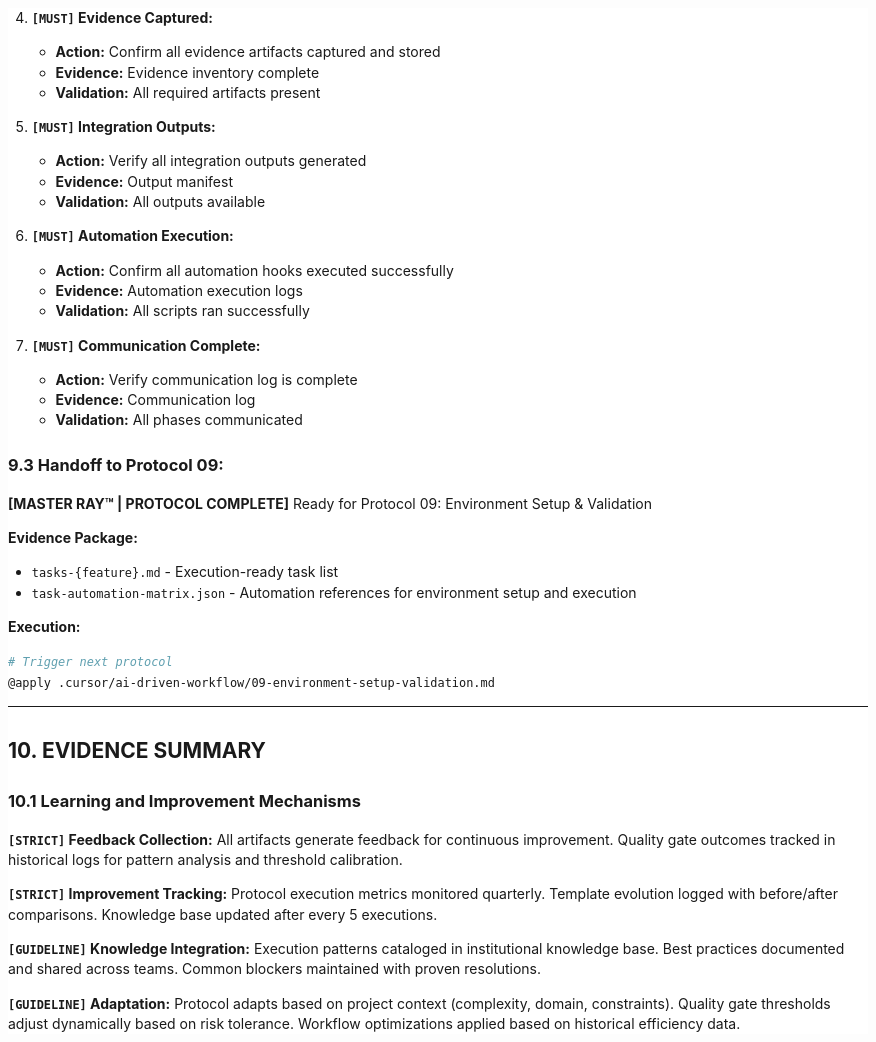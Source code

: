 4. **`[MUST]` Evidence Captured:**
   * **Action:** Confirm all evidence artifacts captured and stored
   * **Evidence:** Evidence inventory complete
   * **Validation:** All required artifacts present

5. **`[MUST]` Integration Outputs:**
   * **Action:** Verify all integration outputs generated
   * **Evidence:** Output manifest
   * **Validation:** All outputs available

6. **`[MUST]` Automation Execution:**
   * **Action:** Confirm all automation hooks executed successfully
   * **Evidence:** Automation execution logs
   * **Validation:** All scripts ran successfully

7. **`[MUST]` Communication Complete:**
   * **Action:** Verify communication log is complete
   * **Evidence:** Communication log
   * **Validation:** All phases communicated

### 9.3 Handoff to Protocol 09:

**[MASTER RAY™ | PROTOCOL COMPLETE]** Ready for Protocol 09: Environment Setup & Validation

**Evidence Package:**
- `tasks-{feature}.md` - Execution-ready task list
- `task-automation-matrix.json` - Automation references for environment setup and execution

**Execution:**
```bash
# Trigger next protocol
@apply .cursor/ai-driven-workflow/09-environment-setup-validation.md
```

---

## 10. EVIDENCE SUMMARY



### 10.1 Learning and Improvement Mechanisms

**`[STRICT]` Feedback Collection:** 
All artifacts generate feedback for continuous improvement. Quality gate outcomes tracked in historical logs for pattern analysis and threshold calibration.

**`[STRICT]` Improvement Tracking:** 
Protocol execution metrics monitored quarterly. Template evolution logged with before/after comparisons. Knowledge base updated after every 5 executions.

**`[GUIDELINE]` Knowledge Integration:** 
Execution patterns cataloged in institutional knowledge base. Best practices documented and shared across teams. Common blockers maintained with proven resolutions.

**`[GUIDELINE]` Adaptation:** 
Protocol adapts based on project context (complexity, domain, constraints). Quality gate thresholds adjust dynamically based on risk tolerance. Workflow optimizations applied based on historical efficiency data.
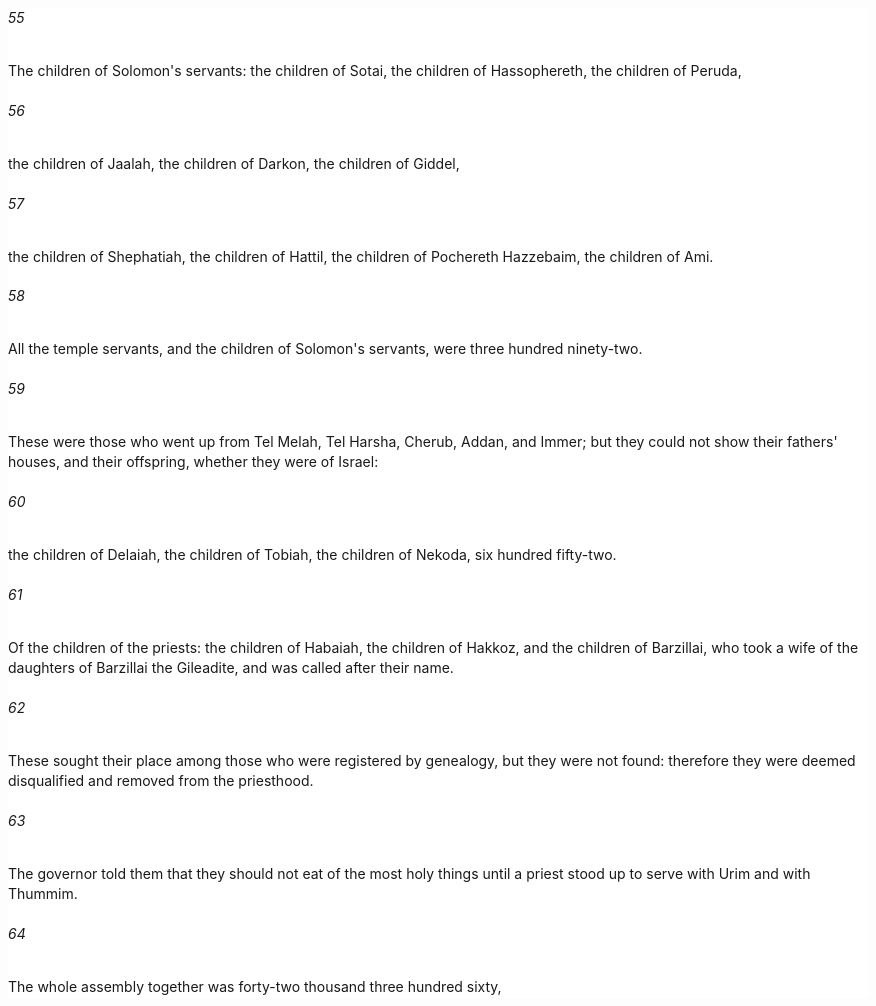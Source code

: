 ###### 55 

The children of Solomon's servants: the children of Sotai, the children of Hassophereth, the children of Peruda, 



###### 56 

the children of Jaalah, the children of Darkon, the children of Giddel, 



###### 57 

the children of Shephatiah, the children of Hattil, the children of Pochereth Hazzebaim, the children of Ami. 



###### 58 

All the temple servants, and the children of Solomon's servants, were three hundred ninety-two. 



###### 59 

These were those who went up from Tel Melah, Tel Harsha, Cherub, Addan, and Immer; but they could not show their fathers' houses, and their offspring, whether they were of Israel: 



###### 60 

the children of Delaiah, the children of Tobiah, the children of Nekoda, six hundred fifty-two. 



###### 61 

Of the children of the priests: the children of Habaiah, the children of Hakkoz, and the children of Barzillai, who took a wife of the daughters of Barzillai the Gileadite, and was called after their name. 



###### 62 

These sought their place among those who were registered by genealogy, but they were not found: therefore they were deemed disqualified and removed from the priesthood. 



###### 63 

The governor told them that they should not eat of the most holy things until a priest stood up to serve with Urim and with Thummim. 



###### 64 

The whole assembly together was forty-two thousand three hundred sixty,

Your task:
Write out exactly the lines that begin at the one containing "All the temple" and continue through the last line of the data, and only those.

Exercise solution:
All the temple servants, and the children of Solomon's servants, were three hundred ninety-two. 



###### 59 

These were those who went up from Tel Melah, Tel Harsha, Cherub, Addan, and Immer; but they could not show their fathers' houses, and their offspring, whether they were of Israel: 



###### 60 

the children of Delaiah, the children of Tobiah, the children of Nekoda, six hundred fifty-two. 



###### 61 

Of the children of the priests: the children of Habaiah, the children of Hakkoz, and the children of Barzillai, who took a wife of the daughters of Barzillai the Gileadite, and was called after their name. 



###### 62 

These sought their place among those who were registered by genealogy, but they were not found: therefore they were deemed disqualified and removed from the priesthood. 



###### 63 

The governor told them that they should not eat of the most holy things until a priest stood up to serve with Urim and with Thummim. 



###### 64 

The whole assembly together was forty-two thousand three hundred sixty,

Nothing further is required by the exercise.